**GIVEN ENTRIES:**
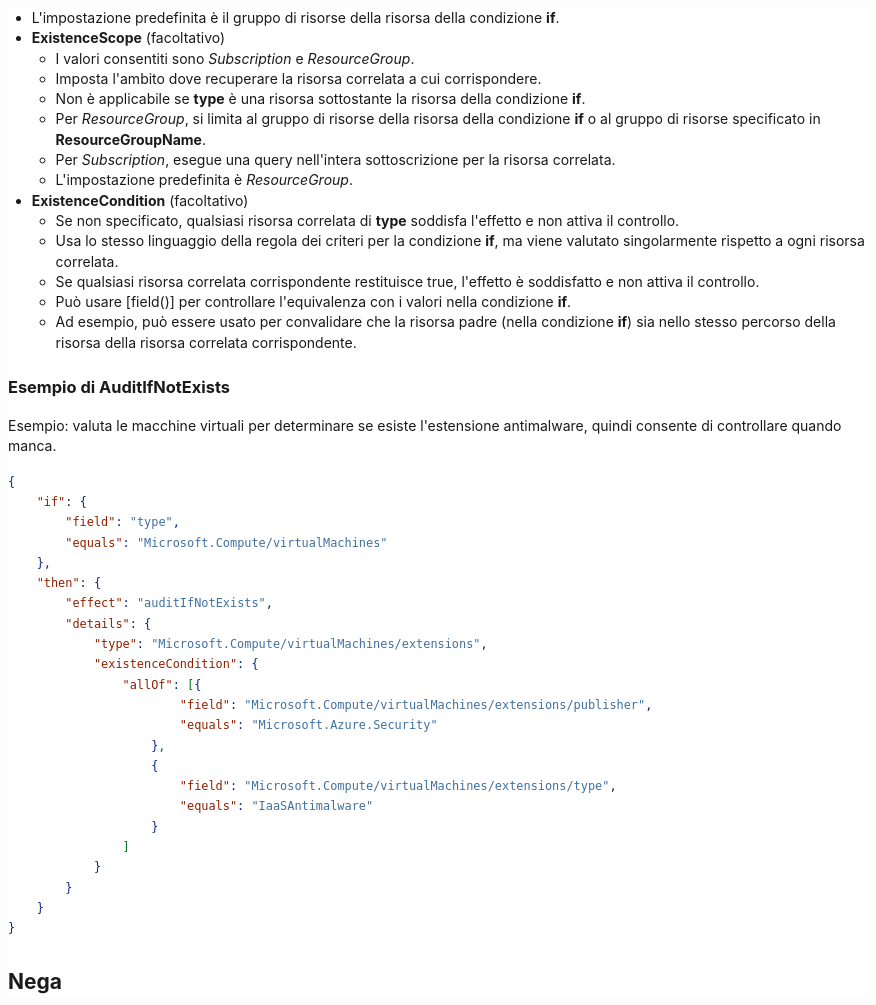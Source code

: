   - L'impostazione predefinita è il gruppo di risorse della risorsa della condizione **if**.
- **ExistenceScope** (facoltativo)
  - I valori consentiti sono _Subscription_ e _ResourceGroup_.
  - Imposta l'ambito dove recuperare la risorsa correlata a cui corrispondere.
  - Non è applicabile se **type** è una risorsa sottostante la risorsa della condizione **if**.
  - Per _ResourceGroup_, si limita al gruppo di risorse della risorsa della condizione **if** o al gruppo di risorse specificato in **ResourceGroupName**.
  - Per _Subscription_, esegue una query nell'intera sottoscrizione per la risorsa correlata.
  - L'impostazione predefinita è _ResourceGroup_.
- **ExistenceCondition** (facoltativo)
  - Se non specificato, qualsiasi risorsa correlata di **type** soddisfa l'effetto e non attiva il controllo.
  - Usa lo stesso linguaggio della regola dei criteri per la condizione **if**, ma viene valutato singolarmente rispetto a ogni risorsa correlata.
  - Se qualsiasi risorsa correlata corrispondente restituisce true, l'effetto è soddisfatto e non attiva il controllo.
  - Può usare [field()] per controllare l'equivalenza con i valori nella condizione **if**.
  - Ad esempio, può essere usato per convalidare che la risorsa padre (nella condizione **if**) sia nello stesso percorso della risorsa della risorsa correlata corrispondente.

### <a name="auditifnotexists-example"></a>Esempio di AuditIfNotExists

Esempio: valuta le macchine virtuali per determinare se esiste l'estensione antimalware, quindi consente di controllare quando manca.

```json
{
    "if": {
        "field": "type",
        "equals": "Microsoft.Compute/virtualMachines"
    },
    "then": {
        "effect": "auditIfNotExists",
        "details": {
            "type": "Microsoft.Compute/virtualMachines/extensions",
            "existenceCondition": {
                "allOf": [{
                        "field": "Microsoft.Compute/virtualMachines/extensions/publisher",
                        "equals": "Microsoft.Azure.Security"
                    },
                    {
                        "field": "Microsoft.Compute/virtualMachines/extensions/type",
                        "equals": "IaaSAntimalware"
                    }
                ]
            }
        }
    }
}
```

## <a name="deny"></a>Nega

**EXERCISE:**
Repeat the preceding records precisely, and leave every picture out of the copy.

**ANSWER SECTION:**
Source code

:   - L'impostazione predefinita è il gruppo di risorse della risorsa della condizione **if**.
- **ExistenceScope** (facoltativo)
  - I valori consentiti sono _Subscription_ e _ResourceGroup_.
  - Imposta l'ambito dove recuperare la risorsa correlata a cui corrispondere.
  - Non è applicabile se **type** è una risorsa sottostante la risorsa della condizione **if**.
  - Per _ResourceGroup_, si limita al gruppo di risorse della risorsa della condizione **if** o al gruppo di risorse specificato in **ResourceGroupName**.
  - Per _Subscription_, esegue una query nell'intera sottoscrizione per la risorsa correlata.
  - L'impostazione predefinita è _ResourceGroup_.
- **ExistenceCondition** (facoltativo)
  - Se non specificato, qualsiasi risorsa correlata di **type** soddisfa l'effetto e non attiva il controllo.
  - Usa lo stesso linguaggio della regola dei criteri per la condizione **if**, ma viene valutato singolarmente rispetto a ogni risorsa correlata.
  - Se qualsiasi risorsa correlata corrispondente restituisce true, l'effetto è soddisfatto e non attiva il controllo.
  - Può usare [field()] per controllare l'equivalenza con i valori nella condizione **if**.
  - Ad esempio, può essere usato per convalidare che la risorsa padre (nella condizione **if**) sia nello stesso percorso della risorsa della risorsa correlata corrispondente.

### <a name="auditifnotexists-example"></a>Esempio di AuditIfNotExists

Esempio: valuta le macchine virtuali per determinare se esiste l'estensione antimalware, quindi consente di controllare quando manca.

```json
{
    "if": {
        "field": "type",
        "equals": "Microsoft.Compute/virtualMachines"
    },
    "then": {
        "effect": "auditIfNotExists",
        "details": {
            "type": "Microsoft.Compute/virtualMachines/extensions",
            "existenceCondition": {
                "allOf": [{
                        "field": "Microsoft.Compute/virtualMachines/extensions/publisher",
                        "equals": "Microsoft.Azure.Security"
                    },
                    {
                        "field": "Microsoft.Compute/virtualMachines/extensions/type",
                        "equals": "IaaSAntimalware"
                    }
                ]
            }
        }
    }
}
```

## <a name="deny"></a>Nega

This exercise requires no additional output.